While J. Dell squeaked by Republican opponent Ed Snow by just 2 percent, Bert collected 70 percent of the vote in the Morgan sheriff's race, defeating Democratic challenger Seth Earl Dawson and write-in candidate Harold Briskey.

Despite Bert's popularity, J. Dell contends his brother is the one who needs to mend his "party" ways.

"People find it strange that my brother is a Republican," J. Dell said.

The 47-year-old Morgan sheriff sees it differently. He explains that his brother's choice of parties resulted from his being "dropped on his head at birth."

"Hell, I don't know," said the 28-year law enforcement veteran. "As far as politics go, I'm a policeman.

"The day the election is over, the job description is the same," he said. "The two-party system just allows for change and competition."

The Holbrooks, who met a reporter at a one-stop convenience market in Morgan County's tiny Mountain Green, said they got their desire for excellence - and love for politics - from their father.

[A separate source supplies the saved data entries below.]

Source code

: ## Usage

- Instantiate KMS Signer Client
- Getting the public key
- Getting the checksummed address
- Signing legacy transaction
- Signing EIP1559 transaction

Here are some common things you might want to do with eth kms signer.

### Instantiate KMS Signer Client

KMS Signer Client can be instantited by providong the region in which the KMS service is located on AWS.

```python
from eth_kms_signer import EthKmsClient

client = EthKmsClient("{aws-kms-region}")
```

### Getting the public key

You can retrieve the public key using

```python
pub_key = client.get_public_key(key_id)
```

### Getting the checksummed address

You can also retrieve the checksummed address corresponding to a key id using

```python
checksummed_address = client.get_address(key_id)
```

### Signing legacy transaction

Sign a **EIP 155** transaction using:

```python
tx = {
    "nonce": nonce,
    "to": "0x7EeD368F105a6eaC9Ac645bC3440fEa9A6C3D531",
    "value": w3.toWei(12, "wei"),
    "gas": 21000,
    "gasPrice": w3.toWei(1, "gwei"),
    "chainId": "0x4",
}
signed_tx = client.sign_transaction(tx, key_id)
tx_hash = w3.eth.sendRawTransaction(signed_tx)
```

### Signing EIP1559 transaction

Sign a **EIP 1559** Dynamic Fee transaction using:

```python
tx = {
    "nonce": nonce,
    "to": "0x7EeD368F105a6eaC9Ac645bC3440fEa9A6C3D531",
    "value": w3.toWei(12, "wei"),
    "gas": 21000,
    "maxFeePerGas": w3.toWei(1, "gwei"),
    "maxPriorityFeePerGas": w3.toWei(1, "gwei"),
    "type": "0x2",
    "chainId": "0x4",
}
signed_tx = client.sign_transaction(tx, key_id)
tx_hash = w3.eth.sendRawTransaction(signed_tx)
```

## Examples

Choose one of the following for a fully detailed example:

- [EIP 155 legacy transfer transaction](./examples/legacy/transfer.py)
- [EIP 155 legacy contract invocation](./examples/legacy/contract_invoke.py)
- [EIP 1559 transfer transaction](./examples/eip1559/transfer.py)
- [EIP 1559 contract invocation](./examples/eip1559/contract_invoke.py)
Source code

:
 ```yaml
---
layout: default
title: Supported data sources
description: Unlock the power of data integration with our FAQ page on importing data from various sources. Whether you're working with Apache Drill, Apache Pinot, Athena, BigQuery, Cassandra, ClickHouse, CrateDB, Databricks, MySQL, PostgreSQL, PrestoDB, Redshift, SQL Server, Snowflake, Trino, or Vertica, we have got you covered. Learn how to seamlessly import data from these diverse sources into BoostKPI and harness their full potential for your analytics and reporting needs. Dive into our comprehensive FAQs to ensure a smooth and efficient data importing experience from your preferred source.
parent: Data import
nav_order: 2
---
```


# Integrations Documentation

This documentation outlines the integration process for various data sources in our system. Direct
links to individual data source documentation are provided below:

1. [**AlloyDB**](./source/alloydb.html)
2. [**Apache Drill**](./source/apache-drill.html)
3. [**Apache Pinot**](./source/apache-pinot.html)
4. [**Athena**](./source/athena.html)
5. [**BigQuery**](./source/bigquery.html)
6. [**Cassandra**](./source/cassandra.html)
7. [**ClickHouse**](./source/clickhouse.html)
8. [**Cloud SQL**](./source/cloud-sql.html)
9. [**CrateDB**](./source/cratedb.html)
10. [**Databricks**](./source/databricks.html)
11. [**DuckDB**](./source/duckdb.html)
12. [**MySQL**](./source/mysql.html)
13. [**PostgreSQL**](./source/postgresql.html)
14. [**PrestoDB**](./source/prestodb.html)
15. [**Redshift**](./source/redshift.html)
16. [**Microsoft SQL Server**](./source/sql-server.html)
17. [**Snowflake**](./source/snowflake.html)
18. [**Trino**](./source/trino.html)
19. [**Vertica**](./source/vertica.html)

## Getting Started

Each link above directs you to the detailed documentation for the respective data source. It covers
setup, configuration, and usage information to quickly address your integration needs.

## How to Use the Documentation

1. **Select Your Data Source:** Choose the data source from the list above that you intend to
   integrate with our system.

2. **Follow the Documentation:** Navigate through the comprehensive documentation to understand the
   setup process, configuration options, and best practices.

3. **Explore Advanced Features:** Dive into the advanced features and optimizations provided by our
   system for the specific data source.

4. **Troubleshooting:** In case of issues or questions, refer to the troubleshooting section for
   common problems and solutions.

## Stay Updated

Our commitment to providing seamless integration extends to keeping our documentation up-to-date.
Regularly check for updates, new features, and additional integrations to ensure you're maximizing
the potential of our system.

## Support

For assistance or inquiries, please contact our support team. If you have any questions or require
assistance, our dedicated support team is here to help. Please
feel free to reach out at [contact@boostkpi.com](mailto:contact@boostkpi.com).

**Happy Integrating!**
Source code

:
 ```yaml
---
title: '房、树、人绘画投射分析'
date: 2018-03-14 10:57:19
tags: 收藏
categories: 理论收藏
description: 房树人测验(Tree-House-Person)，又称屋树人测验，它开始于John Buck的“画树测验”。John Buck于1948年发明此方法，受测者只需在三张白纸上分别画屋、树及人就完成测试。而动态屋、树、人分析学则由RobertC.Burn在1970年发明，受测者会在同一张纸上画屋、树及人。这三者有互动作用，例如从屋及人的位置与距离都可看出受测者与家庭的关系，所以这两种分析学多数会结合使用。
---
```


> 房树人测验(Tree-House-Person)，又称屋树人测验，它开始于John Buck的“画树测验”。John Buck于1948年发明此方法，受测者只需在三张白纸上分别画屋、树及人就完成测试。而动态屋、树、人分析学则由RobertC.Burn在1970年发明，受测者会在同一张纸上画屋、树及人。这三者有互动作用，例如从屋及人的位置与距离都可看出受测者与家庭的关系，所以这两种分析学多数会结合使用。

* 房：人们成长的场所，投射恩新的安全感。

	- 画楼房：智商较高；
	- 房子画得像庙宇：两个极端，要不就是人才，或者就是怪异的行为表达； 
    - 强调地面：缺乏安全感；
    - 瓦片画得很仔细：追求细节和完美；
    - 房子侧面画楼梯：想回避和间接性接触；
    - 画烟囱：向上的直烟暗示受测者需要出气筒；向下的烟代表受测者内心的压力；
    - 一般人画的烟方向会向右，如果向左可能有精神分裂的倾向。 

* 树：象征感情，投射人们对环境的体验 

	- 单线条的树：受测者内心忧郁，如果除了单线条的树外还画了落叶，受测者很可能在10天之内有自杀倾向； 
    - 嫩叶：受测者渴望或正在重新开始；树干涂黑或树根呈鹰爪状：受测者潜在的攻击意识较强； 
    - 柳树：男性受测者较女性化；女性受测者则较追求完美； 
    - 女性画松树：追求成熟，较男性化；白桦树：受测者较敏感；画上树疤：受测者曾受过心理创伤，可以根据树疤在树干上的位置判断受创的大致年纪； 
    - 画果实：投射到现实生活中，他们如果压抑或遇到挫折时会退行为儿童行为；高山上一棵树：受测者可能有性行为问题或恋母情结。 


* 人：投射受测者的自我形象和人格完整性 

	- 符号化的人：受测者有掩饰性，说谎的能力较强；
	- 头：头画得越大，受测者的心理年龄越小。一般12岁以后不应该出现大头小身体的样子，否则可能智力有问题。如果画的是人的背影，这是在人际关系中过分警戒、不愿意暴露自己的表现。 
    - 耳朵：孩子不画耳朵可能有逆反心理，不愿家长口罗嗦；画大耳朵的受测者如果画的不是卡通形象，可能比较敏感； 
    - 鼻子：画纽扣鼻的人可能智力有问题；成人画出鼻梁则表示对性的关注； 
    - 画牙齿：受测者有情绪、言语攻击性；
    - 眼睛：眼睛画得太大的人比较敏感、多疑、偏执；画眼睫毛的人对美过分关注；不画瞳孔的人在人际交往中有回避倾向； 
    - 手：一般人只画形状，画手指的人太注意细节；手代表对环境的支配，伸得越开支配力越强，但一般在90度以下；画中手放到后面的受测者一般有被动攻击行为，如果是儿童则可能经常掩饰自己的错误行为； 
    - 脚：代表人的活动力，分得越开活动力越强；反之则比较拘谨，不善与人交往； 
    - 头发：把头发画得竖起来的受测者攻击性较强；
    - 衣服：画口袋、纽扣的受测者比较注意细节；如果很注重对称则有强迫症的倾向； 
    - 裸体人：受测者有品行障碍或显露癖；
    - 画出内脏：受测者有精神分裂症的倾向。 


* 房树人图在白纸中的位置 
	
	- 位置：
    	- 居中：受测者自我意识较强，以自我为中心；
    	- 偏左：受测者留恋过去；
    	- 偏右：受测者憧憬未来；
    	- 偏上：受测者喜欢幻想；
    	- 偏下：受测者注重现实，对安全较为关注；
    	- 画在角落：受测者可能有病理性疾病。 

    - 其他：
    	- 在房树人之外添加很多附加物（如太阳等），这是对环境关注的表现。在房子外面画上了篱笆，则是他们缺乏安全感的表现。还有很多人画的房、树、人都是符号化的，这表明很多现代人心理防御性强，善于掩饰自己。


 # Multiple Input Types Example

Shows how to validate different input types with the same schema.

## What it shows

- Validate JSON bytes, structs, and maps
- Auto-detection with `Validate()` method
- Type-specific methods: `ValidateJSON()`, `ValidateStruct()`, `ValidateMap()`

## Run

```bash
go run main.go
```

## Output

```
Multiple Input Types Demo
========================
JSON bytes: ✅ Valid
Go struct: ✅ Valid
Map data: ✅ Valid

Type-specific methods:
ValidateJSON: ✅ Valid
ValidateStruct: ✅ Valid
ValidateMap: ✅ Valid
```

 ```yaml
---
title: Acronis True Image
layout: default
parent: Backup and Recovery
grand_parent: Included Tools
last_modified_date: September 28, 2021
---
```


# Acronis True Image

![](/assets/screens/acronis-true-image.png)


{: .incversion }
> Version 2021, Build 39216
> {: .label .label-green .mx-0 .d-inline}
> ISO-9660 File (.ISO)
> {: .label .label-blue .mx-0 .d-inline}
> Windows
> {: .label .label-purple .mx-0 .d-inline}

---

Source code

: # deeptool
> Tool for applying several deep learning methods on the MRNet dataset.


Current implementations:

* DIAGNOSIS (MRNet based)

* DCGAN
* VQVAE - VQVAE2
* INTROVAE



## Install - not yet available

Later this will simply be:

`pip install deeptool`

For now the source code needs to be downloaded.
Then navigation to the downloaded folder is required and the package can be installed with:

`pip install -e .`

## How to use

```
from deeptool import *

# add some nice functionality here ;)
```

"Our dad always said, `If the job you do doesn't satisfy you, who is it going to satisfy?' " J. Dell said.

Dell Holbrook made an unsuccessful bid for the Davis County commission 40 years ago as a Democrat.

"The old man had a lot of good sense," Bert added.

Both brothers said they often rely on what they described as their father's "outhouse" philosophical beliefs governing business in and out of the political arena.

They included, "winners never quit, quitters never win," and beliefs that the family is the foundation on which the U.S. is built.

The two brothers are complimentary of one another. While Bert said he enjoys his brother's wit and optimism, J. Dell looks to Bert for patience and understanding.

"I've never seen Bert overreact to anything on a professional level," he said. "Personally, he's overreacted several times, before I outgrew him."

The brothers fish, hunt and golf together. More importantly, they say they share the belief that never knocking down a competitor allows them to stand tall.

"Opposition is good in all things. It makes you think," J. Dell said.

"You don't gain anything by personal attacks on your opponent," Bert said. "If you're going to run for political office, then you should challenge someone's service record, not their personal life."